Eww. That was a gross thought. She didn’t mind eating lamb, but she didn’t want to know the lamb personally first. That would be like eating your pet or something. It obviously didn’t bother Hanna a bit, but Alex knew Hanna was used to hunting down animals and killing them and eating them and making clothes out of them and everything else. Okay, Hanna probably didn’t get the whole ‘having an animal as a pet’ deal.

Maybe getting to go see Riley’s parents’ farm would be a good thing for Hanna.

The general came back in, looking a little ashen. That couldn’t be good. Riley was right behind him, looking sort of concerned. The general snapped, “Colonel, get your other key people in here pronto, and tell your IT men to stay out.” Jack called Graham, and in under a minute, Graham and Jo were back in the room.

Glowering, the general said, “This is not to leave this room. Less than three hours ago, the mainland Chinese nuked three of their own cities. There was an outbreak of … something in Lanzhou, and apparently their police force couldn’t contain it, then their military couldn’t contain it, and it moved downstream with the river, whatever it is. The Chinese government nuked Lanzhou and everything downriver for fifty kilometers, and they have warned everyone downstream of Lanzhou not to drink the water until further notice. The President has not been able to get information out of the Chinese leaders, but the entire area around Lanzhou is on some sort of military alert.”

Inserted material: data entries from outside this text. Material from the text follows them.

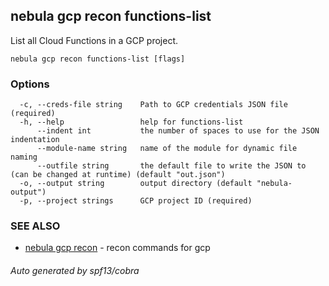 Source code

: ## nebula gcp recon functions-list

List all Cloud Functions in a GCP project.

```
nebula gcp recon functions-list [flags]
```

### Options

```
  -c, --creds-file string    Path to GCP credentials JSON file (required)
  -h, --help                 help for functions-list
      --indent int           the number of spaces to use for the JSON indentation
      --module-name string   name of the module for dynamic file naming
      --outfile string       the default file to write the JSON to (can be changed at runtime) (default "out.json")
  -o, --output string        output directory (default "nebula-output")
  -p, --project strings      GCP project ID (required)
```

### SEE ALSO

* [nebula gcp recon](nebula_gcp_recon.md)	 - recon commands for gcp

###### Auto generated by spf13/cobra
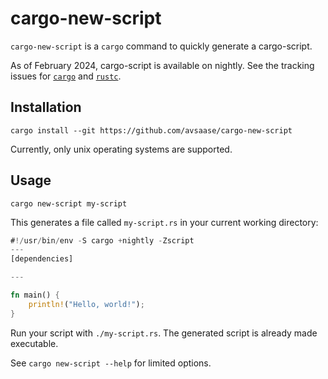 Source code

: # cargo-new-script

`cargo-new-script` is a `cargo` command to quickly generate a cargo-script.

As of February 2024, cargo-script is available on nightly. See the tracking issues for [`cargo`](https://github.com/rust-lang/cargo/issues/12207) and [`rustc`](https://github.com/rust-lang/rfcs/pull/3503).

## Installation

```shell
cargo install --git https://github.com/avsaase/cargo-new-script
```

Currently, only unix operating systems are supported.

## Usage

```shell
cargo new-script my-script
```

This generates a file called `my-script.rs` in your current working directory:

```rust
#!/usr/bin/env -S cargo +nightly -Zscript
---
[dependencies]

---

fn main() {
    println!("Hello, world!");
}
```

Run your script with `./my-script.rs`. The generated script is already made executable.

See `cargo new-script --help` for limited options.
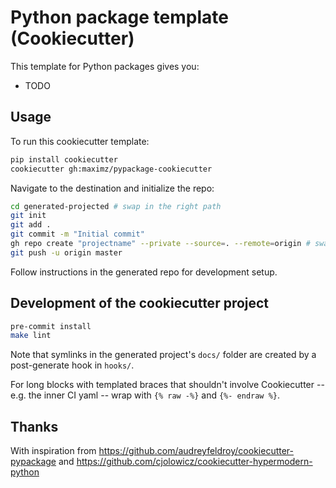 # Python package template (Cookiecutter)

This template for Python packages gives you:

* TODO

## Usage

To run this cookiecutter template:

```bash
pip install cookiecutter
cookiecutter gh:maximz/pypackage-cookiecutter
```

Navigate to the destination and initialize the repo:

```bash
cd generated-projected # swap in the right path
git init
git add .
git commit -m "Initial commit"
gh repo create "projectname" --private --source=. --remote=origin # swap in projectname
git push -u origin master
```

Follow instructions in the generated repo for development setup.

## Development of the cookiecutter project

```bash
pre-commit install
make lint
```

Note that symlinks in the generated project's `docs/` folder are created by a post-generate hook in `hooks/`.

For long blocks with templated braces that shouldn't involve Cookiecutter -- e.g. the inner CI yaml -- wrap with `{% raw -%}` and `{%- endraw %}`.

## Thanks

With inspiration from https://github.com/audreyfeldroy/cookiecutter-pypackage and https://github.com/cjolowicz/cookiecutter-hypermodern-python
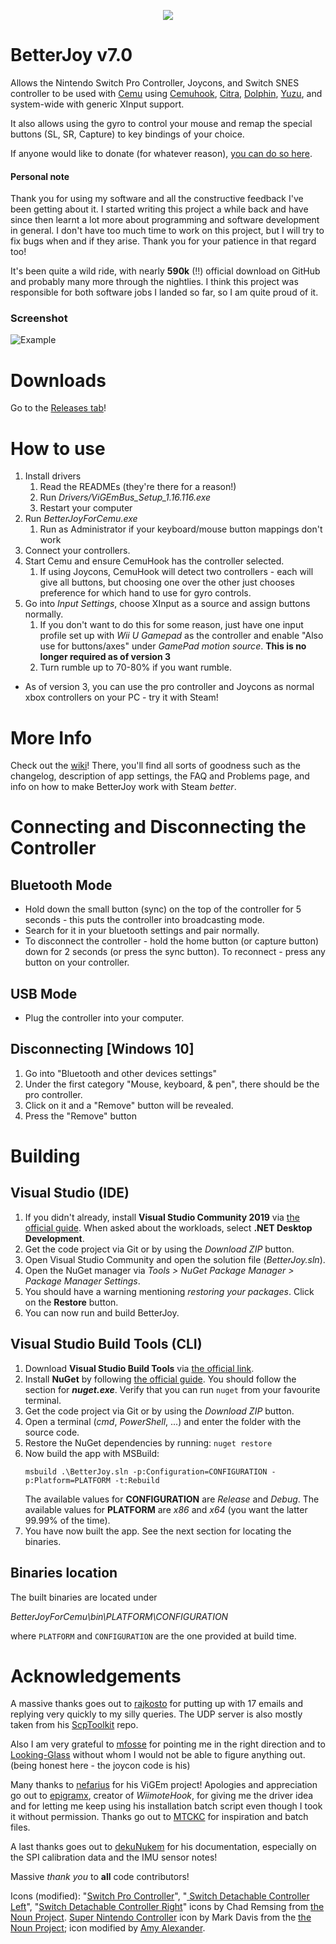 <p align="center">
  <img src="title.png">
</p>

# BetterJoy v7.0
Allows the Nintendo Switch Pro Controller, Joycons, and Switch SNES controller to be used with [Cemu](http://cemu.info/) using [Cemuhook](https://sshnuke.net/cemuhook/), [Citra](https://citra-emu.org/), [Dolphin](https://dolphin-emu.org/), [Yuzu](https://yuzu-emu.org/), and system-wide with generic XInput support.

It also allows using the gyro to control your mouse and remap the special buttons (SL, SR, Capture) to key bindings of your choice.

If anyone would like to donate (for whatever reason), [you can do so here](https://www.paypal.me/DavidKhachaturov/5). 

#### Personal note
Thank you for using my software and all the constructive feedback I've been getting about it. I started writing this project a while back and have since then learnt a lot more about programming and software development in general. I don't have too much time to work on this project, but I will try to fix bugs when and if they arise. Thank you for your patience in that regard too!

It's been quite a wild ride, with nearly **590k** (!!) official download on GitHub and probably many more through the nightlies. I think this project was responsible for both software jobs I landed so far, so I am quite proud of it.

### Screenshot
![Example](https://user-images.githubusercontent.com/16619943/67919451-bf8e5680-fb76-11e9-995e-7193b87548e1.png)

# Downloads
Go to the [Releases tab](https://github.com/Davidobot/BetterJoy/releases/)!

# How to use
1. Install drivers
    1. Read the READMEs (they're there for a reason!)
    1. Run *Drivers/ViGEmBus_Setup_1.16.116.exe*
    1. Restart your computer
2. Run *BetterJoyForCemu.exe* 
    1. Run as Administrator if your keyboard/mouse button mappings don't work
3. Connect your controllers.
4. Start Cemu and ensure CemuHook has the controller selected.
    1. If using Joycons, CemuHook will detect two controllers - each will give all buttons, but choosing one over the other just chooses preference for which hand to use for gyro controls.
5. Go into *Input Settings*, choose XInput as a source and assign buttons normally.
    1. If you don't want to do this for some reason, just have one input profile set up with *Wii U Gamepad* as the controller and enable "Also use for buttons/axes" under *GamePad motion source*. **This is no longer required as of version 3**
    2. Turn rumble up to 70-80% if you want rumble.

* As of version 3, you can use the pro controller and Joycons as normal xbox controllers on your PC - try it with Steam!

# More Info
Check out the [wiki](https://github.com/Davidobot/BetterJoy/wiki)! There, you'll find all sorts of goodness such as the changelog, description of app settings, the FAQ and Problems page, and info on how to make BetterJoy work with Steam *better*.

# Connecting and Disconnecting the Controller
## Bluetooth Mode
 * Hold down the small button (sync) on the top of the controller for 5 seconds - this puts the controller into broadcasting mode.
 * Search for it in your bluetooth settings and pair normally.
 * To disconnect the controller - hold the home button (or capture button) down for 2 seconds (or press the sync button). To reconnect - press any button on your controller.

## USB Mode
 * Plug the controller into your computer.
 
## Disconnecting \[Windows 10]
1. Go into "Bluetooth and other devices settings"
1. Under the first category "Mouse, keyboard, & pen", there should be the pro controller.
1. Click on it and a "Remove" button will be revealed.
1. Press the "Remove" button

# Building

## Visual Studio (IDE)

1. If you didn't already, install **Visual Studio Community 2019** via
   [the official guide](https://docs.microsoft.com/en-us/visualstudio/install/install-visual-studio?view=vs-2019).
   When asked about the workloads, select **.NET Desktop Development**.
2. Get the code project via Git or by using the *Download ZIP* button.
3. Open Visual Studio Community and open the solution file (*BetterJoy.sln*).
4. Open the NuGet manager via *Tools > NuGet Package Manager > Package Manager Settings*.
5. You should have a warning mentioning *restoring your packages*. Click on the **Restore** button.
6. You can now run and build BetterJoy.

## Visual Studio Build Tools (CLI)
1. Download **Visual Studio Build Tools** via
   [the official link](https://visualstudio.microsoft.com/it/downloads/#build-tools-for-visual-studio-2019).
2. Install **NuGet** by following
   [the official guide](https://docs.microsoft.com/en-us/nuget/install-nuget-client-tools#nugetexe-cli).
   You should follow the section for ***nuget.exe***.
   Verify that you can run `nuget` from your favourite terminal.
3. Get the code project via Git or by using the *Download ZIP* button.
4. Open a terminal (*cmd*, *PowerShell*, ...) and enter the folder with the source code.
5. Restore the NuGet dependencies by running: `nuget restore`
6. Now build the app with MSBuild:
   ```
   msbuild .\BetterJoy.sln -p:Configuration=CONFIGURATION -p:Platform=PLATFORM -t:Rebuild
   ```
   The available values for **CONFIGURATION** are *Release* and *Debug*.
   The available values for **PLATFORM** are *x86* and *x64* (you want the latter 99.99% of the time).
7. You have now built the app. See the next section for locating the binaries.

## Binaries location
The built binaries are located under

*BetterJoyForCemu\bin\PLATFORM\CONFIGURATION*

where `PLATFORM` and `CONFIGURATION` are the one provided at build time. 

# Acknowledgements
A massive thanks goes out to [rajkosto](https://github.com/rajkosto/) for putting up with 17 emails and replying very quickly to my silly queries. The UDP server is also mostly taken from his [ScpToolkit](https://github.com/rajkosto/ScpToolkit) repo.

Also I am very grateful to [mfosse](https://github.com/mfosse/JoyCon-Driver) for pointing me in the right direction and to [Looking-Glass](https://github.com/Looking-Glass/JoyconLib) without whom I would not be able to figure anything out. (being honest here - the joycon code is his)

Many thanks to [nefarius](https://github.com/ViGEm/ViGEmBus) for his ViGEm project! Apologies and appreciation go out to [epigramx](https://github.com/epigramx), creator of *WiimoteHook*, for giving me the driver idea and for letting me keep using his installation batch script even though I took it without permission. Thanks go out to [MTCKC](https://github.com/MTCKC/ProconXInput) for inspiration and batch files.

A last thanks goes out to [dekuNukem](https://github.com/dekuNukem/Nintendo_Switch_Reverse_Engineering) for his documentation, especially on the SPI calibration data and the IMU sensor notes!

Massive *thank you* to **all** code contributors!

Icons (modified): "[Switch Pro Controller](https://thenounproject.com/term/nintendo-switch/930119/)", "[
Switch Detachable Controller Left](https://thenounproject.com/remsing/uploads/?i=930115)", "[Switch Detachable Controller Right](https://thenounproject.com/remsing/uploads/?i=930121)" icons by Chad Remsing from [the Noun Project](http://thenounproject.com/). [Super Nintendo Controller](https://thenounproject.com/themizarkshow/collection/vectogram/?i=193592) icon by Mark Davis from the [the Noun Project](http://thenounproject.com/); icon modified by [Amy Alexander](https://www.linkedin.com/in/-amy-alexander/).
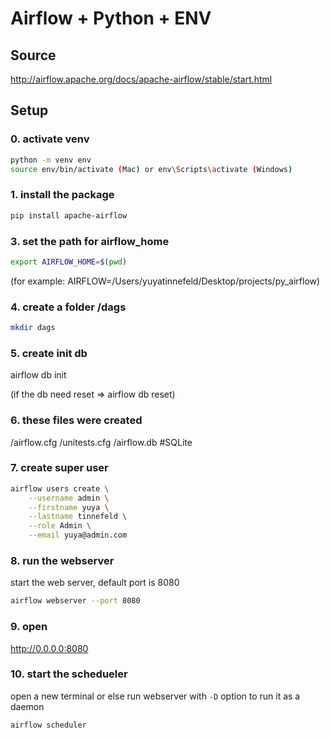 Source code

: # Airflow + Python + ENV

## Source
http://airflow.apache.org/docs/apache-airflow/stable/start.html


## Setup
### 0. activate venv
```bash
python -m venv env
source env/bin/activate (Mac) or env\Scripts\activate (Windows)
```

### 1. install the package

```bash
pip install apache-airflow
```

### 3. set the path for airflow_home

```bash
export AIRFLOW_HOME=$(pwd)
```
(for example: AIRFLOW=/Users/yuyatinnefeld/Desktop/projects/py_airflow)

### 4. create a folder /dags
```bash
mkdir dags
```

### 5. create init db
airflow db init

(if the db need reset => airflow db reset)

### 6. these files were created
/airflow.cfg
/unitests.cfg
/airflow.db #SQLite

### 7. create super user

```bash
airflow users create \
    --username admin \
    --firstname yuya \
    --lastname tinnefeld \
    --role Admin \
    --email yuya@admin.com
```

### 8. run the webserver
start the web server, default port is 8080

```bash
airflow webserver --port 8080
```

### 9. open 
http://0.0.0.0:8080


### 10. start the schedueler 
open a new terminal or else run webserver with ``-D`` option to run it as a daemon
```bash
airflow scheduler
```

Jack said, “Sounds like they just had their own blob incident, only they didn’t have an SRI or a Terawatt.”

General Hammond grimaced. “Or their own GC-161 incident, or their own Desert Research Institute incident, or something even worse. At any rate, the Chinese are trying extra hard to crack down on political dissent and information dispersal right now, but they had to tell us and the Russians and the EU what the detonations meant, so they wouldn’t suddenly get bombed back to the Stone Age by everyone else on Earth.”

Jack frowned. “Well, I guess we know what Plan A is for these whackos.”